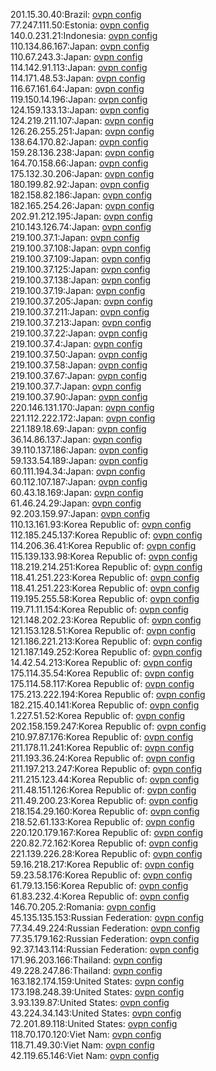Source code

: 201.15.30.40:Brazil: [ovpn config](vpn/201_15_30_40.ovpn)  
77.247.111.50:Estonia: [ovpn config](vpn/77_247_111_50.ovpn)  
140.0.231.21:Indonesia: [ovpn config](vpn/140_0_231_21.ovpn)  
110.134.86.167:Japan: [ovpn config](vpn/110_134_86_167.ovpn)  
110.67.243.3:Japan: [ovpn config](vpn/110_67_243_3.ovpn)  
114.142.91.113:Japan: [ovpn config](vpn/114_142_91_113.ovpn)  
114.171.48.53:Japan: [ovpn config](vpn/114_171_48_53.ovpn)  
116.67.161.64:Japan: [ovpn config](vpn/116_67_161_64.ovpn)  
119.150.14.196:Japan: [ovpn config](vpn/119_150_14_196.ovpn)  
124.159.133.13:Japan: [ovpn config](vpn/124_159_133_13.ovpn)  
124.219.211.107:Japan: [ovpn config](vpn/124_219_211_107.ovpn)  
126.26.255.251:Japan: [ovpn config](vpn/126_26_255_251.ovpn)  
138.64.170.82:Japan: [ovpn config](vpn/138_64_170_82.ovpn)  
159.28.136.238:Japan: [ovpn config](vpn/159_28_136_238.ovpn)  
164.70.158.66:Japan: [ovpn config](vpn/164_70_158_66.ovpn)  
175.132.30.206:Japan: [ovpn config](vpn/175_132_30_206.ovpn)  
180.199.82.92:Japan: [ovpn config](vpn/180_199_82_92.ovpn)  
182.158.82.186:Japan: [ovpn config](vpn/182_158_82_186.ovpn)  
182.165.254.26:Japan: [ovpn config](vpn/182_165_254_26.ovpn)  
202.91.212.195:Japan: [ovpn config](vpn/202_91_212_195.ovpn)  
210.143.126.74:Japan: [ovpn config](vpn/210_143_126_74.ovpn)  
219.100.37.1:Japan: [ovpn config](vpn/219_100_37_1.ovpn)  
219.100.37.108:Japan: [ovpn config](vpn/219_100_37_108.ovpn)  
219.100.37.109:Japan: [ovpn config](vpn/219_100_37_109.ovpn)  
219.100.37.125:Japan: [ovpn config](vpn/219_100_37_125.ovpn)  
219.100.37.138:Japan: [ovpn config](vpn/219_100_37_138.ovpn)  
219.100.37.19:Japan: [ovpn config](vpn/219_100_37_19.ovpn)  
219.100.37.205:Japan: [ovpn config](vpn/219_100_37_205.ovpn)  
219.100.37.211:Japan: [ovpn config](vpn/219_100_37_211.ovpn)  
219.100.37.213:Japan: [ovpn config](vpn/219_100_37_213.ovpn)  
219.100.37.22:Japan: [ovpn config](vpn/219_100_37_22.ovpn)  
219.100.37.4:Japan: [ovpn config](vpn/219_100_37_4.ovpn)  
219.100.37.50:Japan: [ovpn config](vpn/219_100_37_50.ovpn)  
219.100.37.58:Japan: [ovpn config](vpn/219_100_37_58.ovpn)  
219.100.37.67:Japan: [ovpn config](vpn/219_100_37_67.ovpn)  
219.100.37.7:Japan: [ovpn config](vpn/219_100_37_7.ovpn)  
219.100.37.90:Japan: [ovpn config](vpn/219_100_37_90.ovpn)  
220.146.131.170:Japan: [ovpn config](vpn/220_146_131_170.ovpn)  
221.112.222.172:Japan: [ovpn config](vpn/221_112_222_172.ovpn)  
221.189.18.69:Japan: [ovpn config](vpn/221_189_18_69.ovpn)  
36.14.86.137:Japan: [ovpn config](vpn/36_14_86_137.ovpn)  
39.110.137.186:Japan: [ovpn config](vpn/39_110_137_186.ovpn)  
59.133.54.189:Japan: [ovpn config](vpn/59_133_54_189.ovpn)  
60.111.194.34:Japan: [ovpn config](vpn/60_111_194_34.ovpn)  
60.112.107.187:Japan: [ovpn config](vpn/60_112_107_187.ovpn)  
60.43.18.169:Japan: [ovpn config](vpn/60_43_18_169.ovpn)  
61.46.24.29:Japan: [ovpn config](vpn/61_46_24_29.ovpn)  
92.203.159.97:Japan: [ovpn config](vpn/92_203_159_97.ovpn)  
110.13.161.93:Korea Republic of: [ovpn config](vpn/110_13_161_93.ovpn)  
112.185.245.137:Korea Republic of: [ovpn config](vpn/112_185_245_137.ovpn)  
114.206.36.41:Korea Republic of: [ovpn config](vpn/114_206_36_41.ovpn)  
115.139.133.98:Korea Republic of: [ovpn config](vpn/115_139_133_98.ovpn)  
118.219.214.251:Korea Republic of: [ovpn config](vpn/118_219_214_251.ovpn)  
118.41.251.223:Korea Republic of: [ovpn config](vpn/118_41_251_223.ovpn)  
118.41.251.223:Korea Republic of: [ovpn config](vpn/118_41_251_223.ovpn)  
119.195.255.58:Korea Republic of: [ovpn config](vpn/119_195_255_58.ovpn)  
119.71.11.154:Korea Republic of: [ovpn config](vpn/119_71_11_154.ovpn)  
121.148.202.23:Korea Republic of: [ovpn config](vpn/121_148_202_23.ovpn)  
121.153.128.51:Korea Republic of: [ovpn config](vpn/121_153_128_51.ovpn)  
121.186.221.213:Korea Republic of: [ovpn config](vpn/121_186_221_213.ovpn)  
121.187.149.252:Korea Republic of: [ovpn config](vpn/121_187_149_252.ovpn)  
14.42.54.213:Korea Republic of: [ovpn config](vpn/14_42_54_213.ovpn)  
175.114.35.54:Korea Republic of: [ovpn config](vpn/175_114_35_54.ovpn)  
175.114.58.117:Korea Republic of: [ovpn config](vpn/175_114_58_117.ovpn)  
175.213.222.194:Korea Republic of: [ovpn config](vpn/175_213_222_194.ovpn)  
182.215.40.141:Korea Republic of: [ovpn config](vpn/182_215_40_141.ovpn)  
1.227.51.52:Korea Republic of: [ovpn config](vpn/1_227_51_52.ovpn)  
202.158.159.247:Korea Republic of: [ovpn config](vpn/202_158_159_247.ovpn)  
210.97.87.176:Korea Republic of: [ovpn config](vpn/210_97_87_176.ovpn)  
211.178.11.241:Korea Republic of: [ovpn config](vpn/211_178_11_241.ovpn)  
211.193.36.24:Korea Republic of: [ovpn config](vpn/211_193_36_24.ovpn)  
211.197.213.247:Korea Republic of: [ovpn config](vpn/211_197_213_247.ovpn)  
211.215.123.44:Korea Republic of: [ovpn config](vpn/211_215_123_44.ovpn)  
211.48.151.126:Korea Republic of: [ovpn config](vpn/211_48_151_126.ovpn)  
211.49.200.23:Korea Republic of: [ovpn config](vpn/211_49_200_23.ovpn)  
218.154.29.160:Korea Republic of: [ovpn config](vpn/218_154_29_160.ovpn)  
218.52.61.133:Korea Republic of: [ovpn config](vpn/218_52_61_133.ovpn)  
220.120.179.167:Korea Republic of: [ovpn config](vpn/220_120_179_167.ovpn)  
220.82.72.162:Korea Republic of: [ovpn config](vpn/220_82_72_162.ovpn)  
221.139.226.28:Korea Republic of: [ovpn config](vpn/221_139_226_28.ovpn)  
59.16.218.217:Korea Republic of: [ovpn config](vpn/59_16_218_217.ovpn)  
59.23.58.176:Korea Republic of: [ovpn config](vpn/59_23_58_176.ovpn)  
61.79.13.156:Korea Republic of: [ovpn config](vpn/61_79_13_156.ovpn)  
61.83.232.4:Korea Republic of: [ovpn config](vpn/61_83_232_4.ovpn)  
146.70.205.2:Romania: [ovpn config](vpn/146_70_205_2.ovpn)  
45.135.135.153:Russian Federation: [ovpn config](vpn/45_135_135_153.ovpn)  
77.34.49.224:Russian Federation: [ovpn config](vpn/77_34_49_224.ovpn)  
77.35.179.162:Russian Federation: [ovpn config](vpn/77_35_179_162.ovpn)  
92.37.143.114:Russian Federation: [ovpn config](vpn/92_37_143_114.ovpn)  
171.96.203.166:Thailand: [ovpn config](vpn/171_96_203_166.ovpn)  
49.228.247.86:Thailand: [ovpn config](vpn/49_228_247_86.ovpn)  
163.182.174.159:United States: [ovpn config](vpn/163_182_174_159.ovpn)  
173.198.248.39:United States: [ovpn config](vpn/173_198_248_39.ovpn)  
3.93.139.87:United States: [ovpn config](vpn/3_93_139_87.ovpn)  
43.224.34.143:United States: [ovpn config](vpn/43_224_34_143.ovpn)  
72.201.89.118:United States: [ovpn config](vpn/72_201_89_118.ovpn)  
118.70.170.120:Viet Nam: [ovpn config](vpn/118_70_170_120.ovpn)  
118.71.49.30:Viet Nam: [ovpn config](vpn/118_71_49_30.ovpn)  
42.119.65.146:Viet Nam: [ovpn config](vpn/42_119_65_146.ovpn)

::::

Your task: Where the listing above reaches the line that contains "138.64.170.82:Japan: [ovpn config](vpn/138_64_170_82.ovpn)", start retyping, and finish with the line that contains "219.100.37.108:Japan: [ovpn config](vpn/219_100_37_108.ovpn)"; reproduce those lines exactly and no others.

Solution to the problem:
138.64.170.82:Japan: [ovpn config](vpn/138_64_170_82.ovpn)  
159.28.136.238:Japan: [ovpn config](vpn/159_28_136_238.ovpn)  
164.70.158.66:Japan: [ovpn config](vpn/164_70_158_66.ovpn)  
175.132.30.206:Japan: [ovpn config](vpn/175_132_30_206.ovpn)  
180.199.82.92:Japan: [ovpn config](vpn/180_199_82_92.ovpn)  
182.158.82.186:Japan: [ovpn config](vpn/182_158_82_186.ovpn)  
182.165.254.26:Japan: [ovpn config](vpn/182_165_254_26.ovpn)  
202.91.212.195:Japan: [ovpn config](vpn/202_91_212_195.ovpn)  
210.143.126.74:Japan: [ovpn config](vpn/210_143_126_74.ovpn)  
219.100.37.1:Japan: [ovpn config](vpn/219_100_37_1.ovpn)  
219.100.37.108:Japan: [ovpn config](vpn/219_100_37_108.ovpn)  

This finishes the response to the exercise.